===== Extracted material =====

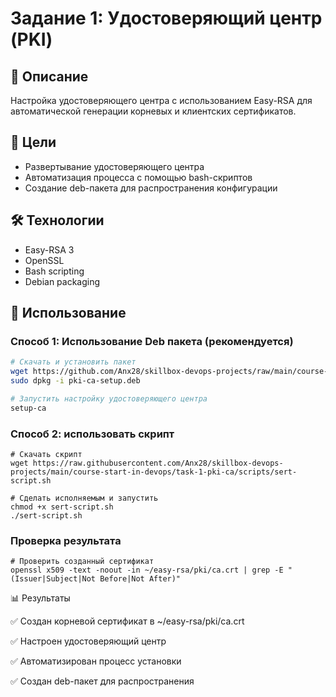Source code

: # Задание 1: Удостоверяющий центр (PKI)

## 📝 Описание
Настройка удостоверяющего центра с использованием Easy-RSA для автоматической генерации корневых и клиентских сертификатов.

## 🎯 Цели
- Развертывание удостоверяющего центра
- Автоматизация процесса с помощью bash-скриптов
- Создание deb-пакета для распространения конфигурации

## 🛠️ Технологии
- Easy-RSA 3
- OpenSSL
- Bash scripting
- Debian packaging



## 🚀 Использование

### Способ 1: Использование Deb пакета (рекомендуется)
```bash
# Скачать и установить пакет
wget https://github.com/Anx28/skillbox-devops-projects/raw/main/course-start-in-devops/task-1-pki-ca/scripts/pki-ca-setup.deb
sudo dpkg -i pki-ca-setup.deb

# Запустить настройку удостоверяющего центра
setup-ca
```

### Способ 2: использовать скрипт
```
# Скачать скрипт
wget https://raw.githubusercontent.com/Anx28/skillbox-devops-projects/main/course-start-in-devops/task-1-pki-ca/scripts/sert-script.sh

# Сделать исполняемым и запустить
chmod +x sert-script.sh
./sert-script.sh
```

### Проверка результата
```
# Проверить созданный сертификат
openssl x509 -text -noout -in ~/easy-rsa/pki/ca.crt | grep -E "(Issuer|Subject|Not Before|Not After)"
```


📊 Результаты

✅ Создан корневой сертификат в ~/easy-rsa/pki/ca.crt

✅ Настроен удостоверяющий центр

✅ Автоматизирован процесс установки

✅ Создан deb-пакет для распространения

=====
===== Extracted material =====

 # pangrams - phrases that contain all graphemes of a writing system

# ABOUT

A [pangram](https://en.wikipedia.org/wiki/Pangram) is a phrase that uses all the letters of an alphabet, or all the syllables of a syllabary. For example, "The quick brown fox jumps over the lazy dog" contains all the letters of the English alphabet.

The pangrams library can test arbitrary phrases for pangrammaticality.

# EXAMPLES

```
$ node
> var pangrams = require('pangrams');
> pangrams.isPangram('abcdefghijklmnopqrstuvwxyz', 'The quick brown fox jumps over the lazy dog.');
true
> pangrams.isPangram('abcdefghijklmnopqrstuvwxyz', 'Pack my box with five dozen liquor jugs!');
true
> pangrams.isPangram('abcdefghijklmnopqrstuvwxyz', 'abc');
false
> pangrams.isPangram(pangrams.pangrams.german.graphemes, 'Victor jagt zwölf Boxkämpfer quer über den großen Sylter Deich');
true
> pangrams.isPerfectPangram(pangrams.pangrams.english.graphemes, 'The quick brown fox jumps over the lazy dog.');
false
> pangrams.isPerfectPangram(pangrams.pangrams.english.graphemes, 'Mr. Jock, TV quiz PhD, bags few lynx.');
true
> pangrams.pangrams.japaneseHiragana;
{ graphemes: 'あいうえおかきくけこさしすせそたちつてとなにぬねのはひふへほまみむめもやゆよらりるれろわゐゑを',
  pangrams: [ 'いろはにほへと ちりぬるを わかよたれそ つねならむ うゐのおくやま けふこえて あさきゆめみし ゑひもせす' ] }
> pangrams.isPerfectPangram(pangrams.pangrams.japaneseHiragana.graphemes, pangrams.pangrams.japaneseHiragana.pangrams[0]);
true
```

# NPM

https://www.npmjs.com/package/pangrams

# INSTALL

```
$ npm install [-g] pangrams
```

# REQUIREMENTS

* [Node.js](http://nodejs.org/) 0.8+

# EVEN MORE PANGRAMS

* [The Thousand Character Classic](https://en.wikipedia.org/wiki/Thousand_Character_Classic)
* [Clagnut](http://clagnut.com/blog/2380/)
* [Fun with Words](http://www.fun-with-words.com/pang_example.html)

=====
===== Extracted material =====

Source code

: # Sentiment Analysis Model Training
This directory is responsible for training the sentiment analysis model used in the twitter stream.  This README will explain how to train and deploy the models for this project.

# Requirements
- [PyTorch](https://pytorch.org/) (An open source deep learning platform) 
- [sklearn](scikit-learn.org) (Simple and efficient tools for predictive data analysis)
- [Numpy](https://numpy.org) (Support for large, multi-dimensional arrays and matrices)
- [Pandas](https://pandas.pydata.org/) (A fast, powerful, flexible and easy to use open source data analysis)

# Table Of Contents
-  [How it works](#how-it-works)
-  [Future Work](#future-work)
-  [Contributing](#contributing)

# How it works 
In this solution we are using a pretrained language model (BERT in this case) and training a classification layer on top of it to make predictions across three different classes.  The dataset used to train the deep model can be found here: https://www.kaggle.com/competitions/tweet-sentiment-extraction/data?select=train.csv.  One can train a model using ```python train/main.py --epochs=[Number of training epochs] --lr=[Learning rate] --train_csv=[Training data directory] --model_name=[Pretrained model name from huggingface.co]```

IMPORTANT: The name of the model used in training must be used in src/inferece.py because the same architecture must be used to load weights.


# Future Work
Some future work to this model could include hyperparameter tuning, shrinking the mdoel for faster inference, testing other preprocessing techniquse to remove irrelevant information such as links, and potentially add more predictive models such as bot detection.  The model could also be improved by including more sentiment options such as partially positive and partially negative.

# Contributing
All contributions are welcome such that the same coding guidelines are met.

=====

From the data, work out how many lines include the word "scripts"; the reply is that number and nothing else.

**Response to the task:** 2